Wednesday, 26 November 2014

Keep all your pictures and shoot RAW - you just never know!

I have often heard people say “keep all your pictures, you never know…” or something along those lines and probably a lot more eloquently put than that!  Until I started to take my photography more seriously I didn’t realize the value of that statement.

I mean I have folders of pictures from uni days and so on so I have always been in the habit of keeping pictures – that or I am too lazy to sort them haha.  But seriously I think I find it very hard to delete pictures because they are moments of time that have been snatched from life and immortalized and I think that is kinda cool.


But there is an even more significant reason I think for keeping your pictures – especially if you shoot them in RAW format.  Photography is a journey where you are constantly learning new things, picking up new tricks and, in this digital world, where new and wonderful software is constantly arriving to give us options and new ways to express our creativity.
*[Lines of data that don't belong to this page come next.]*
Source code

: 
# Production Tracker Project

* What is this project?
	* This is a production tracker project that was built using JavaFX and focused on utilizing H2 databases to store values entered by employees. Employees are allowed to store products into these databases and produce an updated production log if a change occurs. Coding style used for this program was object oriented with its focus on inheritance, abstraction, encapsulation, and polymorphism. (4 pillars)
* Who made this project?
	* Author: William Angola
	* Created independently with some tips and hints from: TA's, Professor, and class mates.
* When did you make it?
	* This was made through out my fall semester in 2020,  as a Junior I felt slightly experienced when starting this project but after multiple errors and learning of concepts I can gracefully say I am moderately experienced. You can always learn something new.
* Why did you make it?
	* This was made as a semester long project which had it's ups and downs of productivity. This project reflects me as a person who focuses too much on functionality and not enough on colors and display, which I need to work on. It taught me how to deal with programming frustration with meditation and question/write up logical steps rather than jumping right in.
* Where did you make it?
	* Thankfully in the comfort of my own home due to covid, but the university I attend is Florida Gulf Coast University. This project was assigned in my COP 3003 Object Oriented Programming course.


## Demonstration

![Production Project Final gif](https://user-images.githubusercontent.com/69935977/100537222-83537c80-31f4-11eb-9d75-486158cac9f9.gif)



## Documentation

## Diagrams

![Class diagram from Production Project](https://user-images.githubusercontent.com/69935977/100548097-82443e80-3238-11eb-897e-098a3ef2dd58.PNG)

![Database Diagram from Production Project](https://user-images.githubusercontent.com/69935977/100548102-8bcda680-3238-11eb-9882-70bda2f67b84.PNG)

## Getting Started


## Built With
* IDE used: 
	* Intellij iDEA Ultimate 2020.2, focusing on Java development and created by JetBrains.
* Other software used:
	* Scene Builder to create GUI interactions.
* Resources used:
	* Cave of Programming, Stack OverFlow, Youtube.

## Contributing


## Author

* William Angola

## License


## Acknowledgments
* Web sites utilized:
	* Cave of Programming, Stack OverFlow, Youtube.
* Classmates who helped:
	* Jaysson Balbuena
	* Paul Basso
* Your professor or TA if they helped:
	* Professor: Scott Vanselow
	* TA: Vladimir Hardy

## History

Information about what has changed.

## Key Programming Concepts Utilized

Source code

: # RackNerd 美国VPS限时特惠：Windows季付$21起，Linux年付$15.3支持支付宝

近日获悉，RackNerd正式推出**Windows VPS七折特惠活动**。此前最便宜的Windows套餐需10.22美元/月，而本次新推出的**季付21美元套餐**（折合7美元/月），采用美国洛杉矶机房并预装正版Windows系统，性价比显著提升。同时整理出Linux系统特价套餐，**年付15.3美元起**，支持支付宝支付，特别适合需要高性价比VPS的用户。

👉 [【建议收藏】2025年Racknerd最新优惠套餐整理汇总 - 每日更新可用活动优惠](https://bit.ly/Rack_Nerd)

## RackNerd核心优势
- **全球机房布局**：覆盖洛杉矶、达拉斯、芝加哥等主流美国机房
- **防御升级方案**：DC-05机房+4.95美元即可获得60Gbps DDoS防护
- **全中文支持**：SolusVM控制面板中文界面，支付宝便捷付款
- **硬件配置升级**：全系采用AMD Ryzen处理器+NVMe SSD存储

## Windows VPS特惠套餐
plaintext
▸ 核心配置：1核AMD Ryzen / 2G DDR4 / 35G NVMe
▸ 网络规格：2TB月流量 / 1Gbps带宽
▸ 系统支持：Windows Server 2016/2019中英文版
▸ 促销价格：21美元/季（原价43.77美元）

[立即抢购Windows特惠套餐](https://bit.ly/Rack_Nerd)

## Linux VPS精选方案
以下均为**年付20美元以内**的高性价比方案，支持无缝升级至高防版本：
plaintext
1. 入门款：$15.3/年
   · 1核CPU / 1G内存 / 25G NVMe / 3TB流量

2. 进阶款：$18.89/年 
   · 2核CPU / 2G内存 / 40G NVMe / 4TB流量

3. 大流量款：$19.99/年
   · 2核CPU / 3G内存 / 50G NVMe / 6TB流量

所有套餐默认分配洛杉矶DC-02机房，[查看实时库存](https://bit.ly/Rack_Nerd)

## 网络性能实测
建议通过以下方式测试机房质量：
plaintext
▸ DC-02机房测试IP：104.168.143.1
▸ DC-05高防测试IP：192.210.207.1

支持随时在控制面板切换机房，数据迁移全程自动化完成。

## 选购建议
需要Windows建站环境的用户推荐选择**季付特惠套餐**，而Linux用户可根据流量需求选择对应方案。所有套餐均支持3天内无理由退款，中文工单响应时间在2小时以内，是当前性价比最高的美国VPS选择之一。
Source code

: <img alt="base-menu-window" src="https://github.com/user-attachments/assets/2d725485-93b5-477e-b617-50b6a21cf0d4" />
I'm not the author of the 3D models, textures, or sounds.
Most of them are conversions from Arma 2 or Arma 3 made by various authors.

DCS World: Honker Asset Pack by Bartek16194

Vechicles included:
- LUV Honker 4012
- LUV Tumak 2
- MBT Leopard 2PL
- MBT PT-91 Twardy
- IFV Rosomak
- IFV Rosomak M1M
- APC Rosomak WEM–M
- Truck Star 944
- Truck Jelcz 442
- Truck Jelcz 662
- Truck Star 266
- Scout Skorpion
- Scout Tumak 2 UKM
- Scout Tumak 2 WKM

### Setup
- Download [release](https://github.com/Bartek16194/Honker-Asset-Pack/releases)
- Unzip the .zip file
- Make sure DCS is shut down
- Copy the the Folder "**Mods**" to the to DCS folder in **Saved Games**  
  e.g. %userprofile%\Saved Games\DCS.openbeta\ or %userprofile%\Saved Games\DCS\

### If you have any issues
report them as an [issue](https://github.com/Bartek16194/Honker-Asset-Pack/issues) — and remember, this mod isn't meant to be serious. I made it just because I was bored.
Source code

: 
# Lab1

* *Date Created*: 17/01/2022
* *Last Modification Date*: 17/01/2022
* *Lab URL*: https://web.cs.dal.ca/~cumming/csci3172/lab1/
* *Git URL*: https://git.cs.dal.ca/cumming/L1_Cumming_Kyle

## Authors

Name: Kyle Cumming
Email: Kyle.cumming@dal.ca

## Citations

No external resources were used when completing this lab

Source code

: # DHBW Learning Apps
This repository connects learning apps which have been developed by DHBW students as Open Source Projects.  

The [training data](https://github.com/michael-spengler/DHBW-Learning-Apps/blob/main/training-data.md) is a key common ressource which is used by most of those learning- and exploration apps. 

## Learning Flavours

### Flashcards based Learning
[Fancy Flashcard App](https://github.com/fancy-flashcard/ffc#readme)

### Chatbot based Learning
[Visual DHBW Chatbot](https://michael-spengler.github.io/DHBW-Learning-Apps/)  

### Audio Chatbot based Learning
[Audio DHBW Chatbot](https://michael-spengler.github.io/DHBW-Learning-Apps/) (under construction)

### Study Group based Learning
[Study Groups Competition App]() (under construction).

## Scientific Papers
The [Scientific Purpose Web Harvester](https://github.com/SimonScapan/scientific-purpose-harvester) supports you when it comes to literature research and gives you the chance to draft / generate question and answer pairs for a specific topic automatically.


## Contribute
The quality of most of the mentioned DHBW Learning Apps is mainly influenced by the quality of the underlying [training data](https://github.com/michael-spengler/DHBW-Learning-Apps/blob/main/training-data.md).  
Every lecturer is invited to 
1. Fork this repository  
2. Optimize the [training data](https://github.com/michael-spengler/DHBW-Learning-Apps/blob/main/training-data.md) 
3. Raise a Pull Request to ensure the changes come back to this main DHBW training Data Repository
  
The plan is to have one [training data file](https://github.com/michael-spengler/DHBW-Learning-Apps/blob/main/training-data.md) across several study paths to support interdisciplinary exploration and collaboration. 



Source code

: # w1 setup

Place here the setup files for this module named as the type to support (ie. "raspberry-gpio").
Couple this with RAW files and you have a library of light that you can constantly return to - old pictures can be reworked and brought to life in new and exciting ways that you weren’t even thinking about when you took the picture!  I think shooting in RAW is crucial to this process as it lets you keep a file that you can work and rework to death, safe in the knowledge that you are not degrading the file or that light information in anyway.  I heard Trey Ratcliff say that jpegs are like little wafers of light where as RAWs are like huge wedges of light that can be molded, information extracted and sculpted in a diverse number of ways and he is spot on.

Take a look at the examples below, both shots look fine in their original form and I was really happy with them when I took them and processed them the first time round.  Since then I have learned a whole lot more though about post processing and it is really fun to go back and take these older shots and breathe new life into them through new techniques that I have learned along the way.

Narrow neck sunrise - taken and edited March 2014

Same shot as above, this time edited a week ago (November 2014)


Since then I have learned a whole lot more though about post processing and it is really fun to go back and take these older shots and breathe new life into them through new techniques that I have learned along the way.

Maori Bay Muriwai - taken and edited February 2014

Same shot re-edited August 2014 - love the sky effect I learnt for this one!



Keep your pictures, all of them, you never know when you will want to revisit them. And shoot in RAW - RAW is not scary!  Sure it’s weird to down load files onto the computer for the first time and see blank white files, soon though you’ll recognize those files as little white blank canvases with a treasure trove of information waiting to be unlocked and transformed by your own artistic visions.  That vision can change and it will but that is natural and it is really cool to know you have a stack of files to go back through and re-work till your heart is content!!

That one picture you were never sure about could become one of your most favorite, so make sure you keep them all.